A inflação de preços ao consumidor também está acontecendo ao redor do mundo. Nos EUA, por exemplo, as taxas de inflação são as maiores em 13 anos. No Brasil, a taxa anualizada de inflação é superior a 8%, estando acima do teto da meta definida pelo CMN (Conselho Monetário Nacional). O preço das commodities também está subindo, superando bastante o patamar pré-pandemia. Nos Estados Unidos, o crescimento do preço dos imóveis residenciais é o maior em 30 anos – vale lembrar, que foi justamente a bolha imobiliária americana que foi uma das principais causas da crise financeira de 2008. Estes são apenas alguns exemplos dos sinais de desequilíbrios econômicos que já estão emergindo, em virtude do excesso de endividamento, estímulo ao consumo e políticas econômicas expansionistas. 

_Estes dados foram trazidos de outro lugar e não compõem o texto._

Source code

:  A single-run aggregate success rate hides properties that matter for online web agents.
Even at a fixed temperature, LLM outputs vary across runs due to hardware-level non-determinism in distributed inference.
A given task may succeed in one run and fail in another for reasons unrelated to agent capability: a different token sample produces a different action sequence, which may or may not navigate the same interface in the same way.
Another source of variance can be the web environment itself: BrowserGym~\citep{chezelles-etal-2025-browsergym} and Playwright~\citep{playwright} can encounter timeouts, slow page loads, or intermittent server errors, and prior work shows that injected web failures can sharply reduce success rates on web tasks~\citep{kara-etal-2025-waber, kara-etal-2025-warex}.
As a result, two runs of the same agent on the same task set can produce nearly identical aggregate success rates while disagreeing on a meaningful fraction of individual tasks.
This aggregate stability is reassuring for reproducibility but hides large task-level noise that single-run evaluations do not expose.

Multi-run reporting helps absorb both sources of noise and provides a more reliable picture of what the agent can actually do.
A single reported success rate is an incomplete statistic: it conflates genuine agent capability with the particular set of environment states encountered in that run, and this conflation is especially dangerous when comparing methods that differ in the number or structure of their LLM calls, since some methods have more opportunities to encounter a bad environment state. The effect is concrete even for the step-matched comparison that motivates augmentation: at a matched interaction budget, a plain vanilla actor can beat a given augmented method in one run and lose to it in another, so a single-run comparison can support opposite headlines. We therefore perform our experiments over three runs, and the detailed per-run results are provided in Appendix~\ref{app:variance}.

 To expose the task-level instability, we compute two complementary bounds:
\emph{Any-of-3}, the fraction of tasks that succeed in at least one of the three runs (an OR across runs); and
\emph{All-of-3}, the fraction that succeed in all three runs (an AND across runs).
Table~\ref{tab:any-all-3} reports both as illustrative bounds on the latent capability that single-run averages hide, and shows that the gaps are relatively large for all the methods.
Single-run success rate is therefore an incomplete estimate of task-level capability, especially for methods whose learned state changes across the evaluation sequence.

O fato é que estamos saindo de uma das piores crises econômicas da história, a qual levou a falência de milhões de empresas, que levou milhões de pessoas ao desemprego, elevou o número de pessoas na extrema pobreza, e que demandou um endividamento sem precedentes de governos, empresas e indivíduos. Contudo, diversos indicadores econômicos e financeiros apontam que estamos trilhando um futuro promissor. A explicação para isso é simples: a economia mundial está crescendo artificialmente. Afinal de contas, não existe crescimento econômico sustentável baseado em endividamento, consumo e políticas expansionistas. O que traz crescimento econômico sustentável é o aumento de produtividade da economia. 

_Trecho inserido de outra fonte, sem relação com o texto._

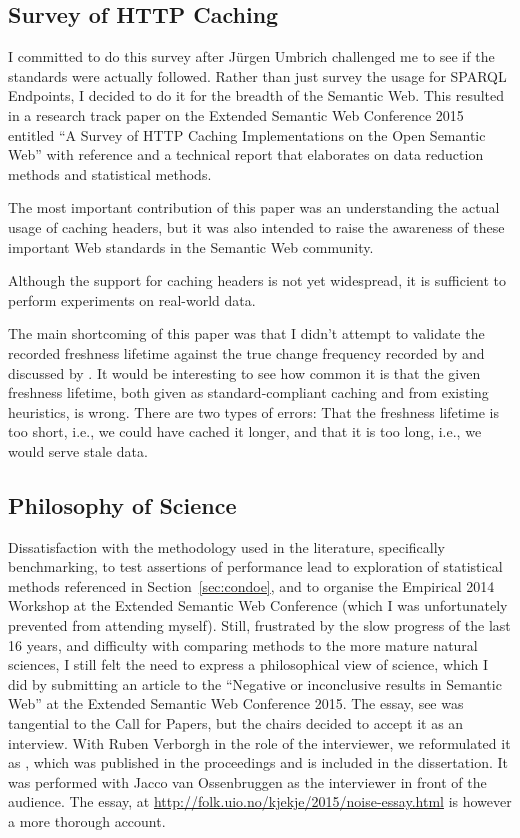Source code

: \subsection{Survey of HTTP Caching}\label{sec:consanity}

I committed to do this survey after Jürgen Umbrich challenged me to see
if the standards were actually followed. Rather than just survey the
usage for SPARQL Endpoints, I decided to do it for the breadth of the
Semantic Web. This resulted in a research track paper on the Extended
Semantic Web Conference 2015 entitled ``A Survey of HTTP Caching
Implementations on the Open Semantic Web'' with reference
\cite{kjernsmo_survey_2015} and a technical report
\cite{kjernsmo_add_survey_2015} that elaborates on data reduction
methods and statistical methods.

The most important contribution of this paper was an understanding the
actual usage of caching headers, but it was also intended to raise the
awareness of these important Web standards in the Semantic Web community.

Although the support for caching headers is not yet widespread, it is
sufficient to perform experiments on real-world data.

The main shortcoming of this paper was that I didn't attempt to
validate the recorded freshness lifetime against the true change
frequency recorded by \cite{dyldo2} and discussed by
\cite{Dividino2015}. It would be interesting to see how common it is
that the given freshness lifetime, both given as standard-compliant
caching and from existing heuristics, is wrong. There are two types of
errors: That the freshness lifetime is too short, i.e., we could have
cached it longer, and that it is too long, i.e., we would serve stale
data.

\subsection{Philosophy of Science}\label{sec:conphil}

Dissatisfaction with the methodology used in the literature,
specifically benchmarking, to test assertions of performance lead to
exploration of statistical methods referenced in
Section~\ref{sec:condoe}, and to organise the Empirical 2014 Workshop
at the Extended Semantic Web Conference (which I was unfortunately
prevented from attending myself). Still, frustrated by the slow
progress of the last 16 years, and difficulty with comparing methods
to the more mature natural sciences, I still felt the need to express
a philosophical view of science, which I did by submitting an article
to the ``Negative or inconclusive results in Semantic Web'' at the
Extended Semantic Web Conference 2015. The essay, see
\cite{kjernsmo_noise_2015} was tangential to the Call for Papers, but
the chairs decided to accept it as an interview. With Ruben Verborgh
in the role of the interviewer, we reformulated it as
\cite{kjernsmo_noise_2015_interview}, which was published in the
proceedings and is included in the dissertation. It was performed with
Jacco van Ossenbruggen as the interviewer in front of the
audience. The essay, at
\url{http://folk.uio.no/kjekje/2015/noise-essay.html} is however a
more thorough account.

A história nos mostra que mais cedo ou mais tarde estes desequilíbrios econômicos se traduzem em novas crises. Em 2008 tivemos a crise financeira global, decorrente do excesso de financeirização da economia. Já o Japão há cerca de três décadas luta contra zombificação de sua economia, resultado das ações do governo para manter os grandes conglomerados econômicos do país vivos após a grande crise econômica e financeira que o país experimentou no início da década de 1990. Com taxas de juros baixas, empresas com elevados níveis de endividamento conseguem sobreviver, mas sem capacidade de investir no negócio; assim sendo, estas empresas possuem poucos ganhos de produtividade. Não é por acaso que o PIB da economia japonesa é menor hoje do que em 1995. Nos EUA, na década de 1970, o país viveu um período de estagflação (estagnação econômica e aumento da inflação), resultado dos choques do petróleo, gasto público excessivo e política monetária expansionista. No Brasil, tivemos períodos de hiperinflação e crises da dívida externa no fim do século XX, em função do gasto público desenfreado, políticas monetárias expansionistas e endividamento excessivo em moeda estrangeira.  

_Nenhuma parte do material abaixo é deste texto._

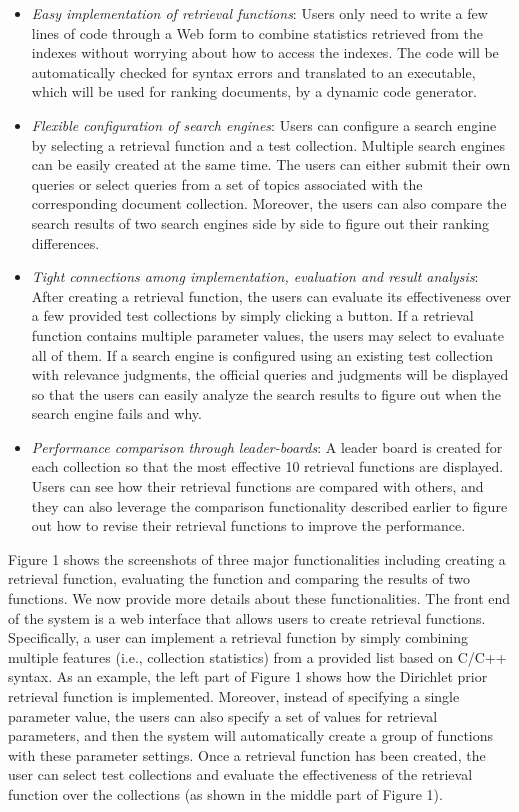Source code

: \begin{itemize}
\item \textit{Easy implementation of retrieval functions}: 
Users only need to write a few lines of code through a Web form
to combine statistics retrieved from the indexes without 
worrying about how to access the indexes. The code will be 
automatically checked for syntax errors and translated to an 
executable, which will be used for ranking documents, 
by a dynamic code generator.
\item \textit{Flexible configuration of search engines}: 
Users can configure a search engine by selecting a retrieval 
function and a test collection. Multiple search engines can be
easily created at the same time. The users can either submit 
their own queries or select queries from a set of topics 
associated with the corresponding document collection. 
Moreover, the users can also compare the search results 
of two search engines side by side to figure out their 
ranking differences.
\item \textit{Tight connections among implementation, evaluation
and result analysis}: 
After creating a retrieval function, the users can evaluate its 
effectiveness over a few provided test collections by simply 
clicking a button. If a retrieval function contains multiple 
parameter values, the users may select to evaluate all of them. 
If a search engine is configured using an existing test collection 
with relevance judgments, the official queries and judgments 
will be displayed so that the users can easily analyze the search 
results to figure out when the search engine fails and why.
\item \textit{Performance comparison through leader-boards}: 
A leader board is created for each collection so that the most
effective 10 retrieval functions are displayed. Users
can see how their retrieval functions are compared with
others, and they can also leverage the comparison functionality 
described earlier to figure out how to revise
their retrieval functions to improve the performance.
\end{itemize}


Figure 1 shows the screenshots of three major functionalities 
including creating a retrieval function, evaluating the
function and comparing the results of two functions. We
now provide more details about these functionalities.
The front end of the system is a web interface that allows
users to create retrieval functions. Specifically, a user can
implement a retrieval function by simply combining multiple
features (i.e., collection statistics) from a provided list based
on C/C++ syntax. As an example, the left part of Figure 1
shows how the Dirichlet prior retrieval function is implemented. 
Moreover, instead of specifying a single parameter
value, the users can also specify a set of values for retrieval
parameters, and then the system will automatically create
a group of functions with these parameter settings. Once
a retrieval function has been created, the user can select
test collections and evaluate the effectiveness of the retrieval
function over the collections (as shown in the middle part of
Figure 1).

Hoje, ainda não está claro qual será o resultado de longo prazo da crise da Covid-19. Uma crise financeira ou problemas econômicos estruturais de longo prazo possivelmente serão o resultado dos desequilíbrios econômicos que vivemos hoje se nada for feito. Nesse sentido, torna-se fundamental que as autoridades econômicas ao redor do mundo passem a adotar medidas que possibilitem que os países cresçam de forma sustentável. Desenvolver um ambiente econômico livre, onde as empresas possam desenvolver produtos e serviços que tornem a economia global mais produtiva e eficiente, enquanto governos, empresas e indivíduos possam reestruturar sua situação financeira parece ser o caminho adequado para destravar a bomba de uma crise futura. Caso as autoridades públicas apostem no caminho do populismo econômico, estamos fadados a postergar e intensificar os problemas econômicos de hoje para amanhã.